É fácil? Não. É possível? No Voz da Experiência vamos descobrir, justamente hoje que se trata do Dia Nacional de Combate às Drogas e ao Alcoolismo. Como preservar o anonimato das histórias é um dos principais mandamentos do NA (Narcóticos Anônimos), o Lado B utilizou nome fictício. Ao invés de dar “cara” aos mensageiros, enfatizar o relato de que existe saída e que uma vida em recuperação se encontra nos 12 passos.
“Meu nome é Tiago*, tenho 48 anos e me encontro em recuperação há 23 anos. Comecei a usar drogas muito cedo, quando criança pegava bebida escondido em festas de família. Na pré-adolescência fiz uso de benzina, lança perfume. Na adolescência comecei a usar maconha, não imaginava que isso iria destruir minha vida. Os problemas de comportamentos começaram a surgir. Como problemas na escola, brigas, desobediência, transgressões começaram a fazer parte da minha vida. Não conseguia mais me concentrar, matava aula para usar drogas, meu relacionamento com a família começou a ter muitos conflitos por conta dos estudos. Acabei por abandonar a escola muito cedo, na 7ª série. Foi então que conheci minha droga de preferência: a cocaína. Lembro que no começo “meus amigos” me davam drogas, depois comecei a utilizar minha mesada para comprar junto com eles e muito rapidamente já estava usado sozinho. Não conseguia estabelecer relacionamentos saudáveis. Finalmente, minha família descobriu e as cobranças aumentaram, prometi por diversas vezes que não ia mais usar. Fui matriculado em várias escolas, não conseguia terminar nada que começava, me tornei uma batata quente que ninguém queria segurar. Achava que não tinha problemas com drogas, que era só uma fase e que conseguiria parar quando quisesse. Não me faltava drogas, mentia, manipulava, enganava as pessoas. Cheguei a furtar para usar drogas, sempre dava um jeito para conseguir mais. Justificava meu uso. Dizia: üso porque todo mundo usa drogas, eu roubo porque todo mundo rouba”.
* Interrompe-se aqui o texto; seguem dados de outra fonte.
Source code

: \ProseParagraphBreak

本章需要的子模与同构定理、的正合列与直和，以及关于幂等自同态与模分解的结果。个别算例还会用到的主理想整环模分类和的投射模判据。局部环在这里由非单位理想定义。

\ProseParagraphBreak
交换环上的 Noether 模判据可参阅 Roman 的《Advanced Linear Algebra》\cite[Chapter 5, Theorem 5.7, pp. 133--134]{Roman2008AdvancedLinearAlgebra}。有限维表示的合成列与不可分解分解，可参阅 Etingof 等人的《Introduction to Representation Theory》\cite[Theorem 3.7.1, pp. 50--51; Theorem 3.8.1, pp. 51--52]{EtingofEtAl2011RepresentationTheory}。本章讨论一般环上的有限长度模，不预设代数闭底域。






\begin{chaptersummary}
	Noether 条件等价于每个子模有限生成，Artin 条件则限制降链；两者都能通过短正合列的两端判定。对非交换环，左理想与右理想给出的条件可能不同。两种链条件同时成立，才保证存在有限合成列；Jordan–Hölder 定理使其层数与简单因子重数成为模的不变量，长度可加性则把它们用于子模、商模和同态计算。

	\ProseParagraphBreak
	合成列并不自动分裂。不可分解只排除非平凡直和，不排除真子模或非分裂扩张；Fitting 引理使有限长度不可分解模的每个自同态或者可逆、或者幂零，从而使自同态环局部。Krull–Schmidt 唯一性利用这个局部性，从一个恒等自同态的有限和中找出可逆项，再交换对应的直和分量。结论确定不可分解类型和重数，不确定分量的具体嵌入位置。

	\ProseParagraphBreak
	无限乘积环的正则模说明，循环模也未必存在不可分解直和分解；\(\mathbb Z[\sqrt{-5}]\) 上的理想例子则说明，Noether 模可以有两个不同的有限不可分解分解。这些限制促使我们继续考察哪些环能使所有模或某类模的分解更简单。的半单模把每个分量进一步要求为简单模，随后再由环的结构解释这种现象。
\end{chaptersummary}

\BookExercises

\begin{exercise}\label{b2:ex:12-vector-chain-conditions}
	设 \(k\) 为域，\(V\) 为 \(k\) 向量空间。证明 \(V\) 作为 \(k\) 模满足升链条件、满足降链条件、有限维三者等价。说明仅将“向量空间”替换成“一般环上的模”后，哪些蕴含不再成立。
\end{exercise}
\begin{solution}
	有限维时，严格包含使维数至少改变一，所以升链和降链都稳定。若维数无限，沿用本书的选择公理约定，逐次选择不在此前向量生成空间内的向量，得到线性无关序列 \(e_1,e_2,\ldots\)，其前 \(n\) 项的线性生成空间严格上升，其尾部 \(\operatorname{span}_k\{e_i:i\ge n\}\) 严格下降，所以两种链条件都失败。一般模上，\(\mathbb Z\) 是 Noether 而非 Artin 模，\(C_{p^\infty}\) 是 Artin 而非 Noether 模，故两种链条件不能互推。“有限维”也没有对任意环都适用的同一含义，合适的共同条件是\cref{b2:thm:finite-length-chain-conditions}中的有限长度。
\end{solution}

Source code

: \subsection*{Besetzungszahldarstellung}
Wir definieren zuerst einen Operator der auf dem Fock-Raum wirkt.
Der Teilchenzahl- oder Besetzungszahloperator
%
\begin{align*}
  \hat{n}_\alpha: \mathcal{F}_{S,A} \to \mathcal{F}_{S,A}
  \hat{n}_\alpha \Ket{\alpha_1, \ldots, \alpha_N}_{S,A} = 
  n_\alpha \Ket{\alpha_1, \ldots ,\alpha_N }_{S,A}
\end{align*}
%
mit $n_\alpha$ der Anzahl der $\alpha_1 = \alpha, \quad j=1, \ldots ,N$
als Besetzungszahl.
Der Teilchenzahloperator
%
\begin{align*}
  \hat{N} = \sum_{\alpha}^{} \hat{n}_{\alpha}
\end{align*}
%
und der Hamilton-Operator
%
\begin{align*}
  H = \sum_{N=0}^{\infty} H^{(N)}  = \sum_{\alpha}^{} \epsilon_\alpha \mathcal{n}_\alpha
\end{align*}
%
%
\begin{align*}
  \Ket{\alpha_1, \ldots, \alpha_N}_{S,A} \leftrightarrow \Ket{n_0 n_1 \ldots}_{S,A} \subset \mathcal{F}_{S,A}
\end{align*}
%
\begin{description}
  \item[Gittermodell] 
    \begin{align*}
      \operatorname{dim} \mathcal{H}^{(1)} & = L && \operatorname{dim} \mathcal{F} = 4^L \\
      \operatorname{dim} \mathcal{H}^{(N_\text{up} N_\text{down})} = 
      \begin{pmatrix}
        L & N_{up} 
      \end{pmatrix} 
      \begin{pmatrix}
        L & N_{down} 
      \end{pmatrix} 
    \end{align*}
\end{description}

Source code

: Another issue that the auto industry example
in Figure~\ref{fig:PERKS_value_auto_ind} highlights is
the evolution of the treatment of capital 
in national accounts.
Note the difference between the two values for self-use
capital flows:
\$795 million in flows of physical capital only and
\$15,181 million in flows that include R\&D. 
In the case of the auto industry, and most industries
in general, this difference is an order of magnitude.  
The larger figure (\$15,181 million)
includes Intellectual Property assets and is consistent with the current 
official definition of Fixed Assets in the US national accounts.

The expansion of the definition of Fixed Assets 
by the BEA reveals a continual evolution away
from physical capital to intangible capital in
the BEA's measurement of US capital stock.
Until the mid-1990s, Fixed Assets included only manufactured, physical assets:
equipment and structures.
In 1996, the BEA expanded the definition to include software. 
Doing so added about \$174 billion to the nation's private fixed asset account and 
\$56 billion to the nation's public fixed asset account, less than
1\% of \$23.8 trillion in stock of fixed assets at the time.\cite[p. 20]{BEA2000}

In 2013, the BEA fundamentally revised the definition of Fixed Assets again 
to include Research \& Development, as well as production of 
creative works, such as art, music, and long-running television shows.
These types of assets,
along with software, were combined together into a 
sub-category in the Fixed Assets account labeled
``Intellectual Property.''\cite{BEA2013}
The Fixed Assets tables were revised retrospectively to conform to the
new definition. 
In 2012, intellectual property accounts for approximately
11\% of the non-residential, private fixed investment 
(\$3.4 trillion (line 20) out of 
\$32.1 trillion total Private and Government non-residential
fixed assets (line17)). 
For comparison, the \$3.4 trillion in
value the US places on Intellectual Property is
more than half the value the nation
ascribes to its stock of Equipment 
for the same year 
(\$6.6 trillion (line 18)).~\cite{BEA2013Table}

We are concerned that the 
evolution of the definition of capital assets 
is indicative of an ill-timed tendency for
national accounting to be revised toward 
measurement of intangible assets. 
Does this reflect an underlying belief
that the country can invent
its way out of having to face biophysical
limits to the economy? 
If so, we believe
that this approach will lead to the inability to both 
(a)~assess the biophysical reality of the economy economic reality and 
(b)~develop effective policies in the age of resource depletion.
Me afastei dos amigos que não usavam drogas, me afastei da família, não parava em empregos. Até que enfim fui morar no Rio de Janeiro, onde o meu fundo de poço estava eminente. Sem saber o que fazer, minha família entrou em desespero. Até que minha mãe disse que se eu quisesse continuar morando com eles deveria parar de usar. Peguei minhas coisas e fui embora de casa. O que vou falar agora foi o que minha família relatou, pois não me recordo da ordem cronológica dos fatos.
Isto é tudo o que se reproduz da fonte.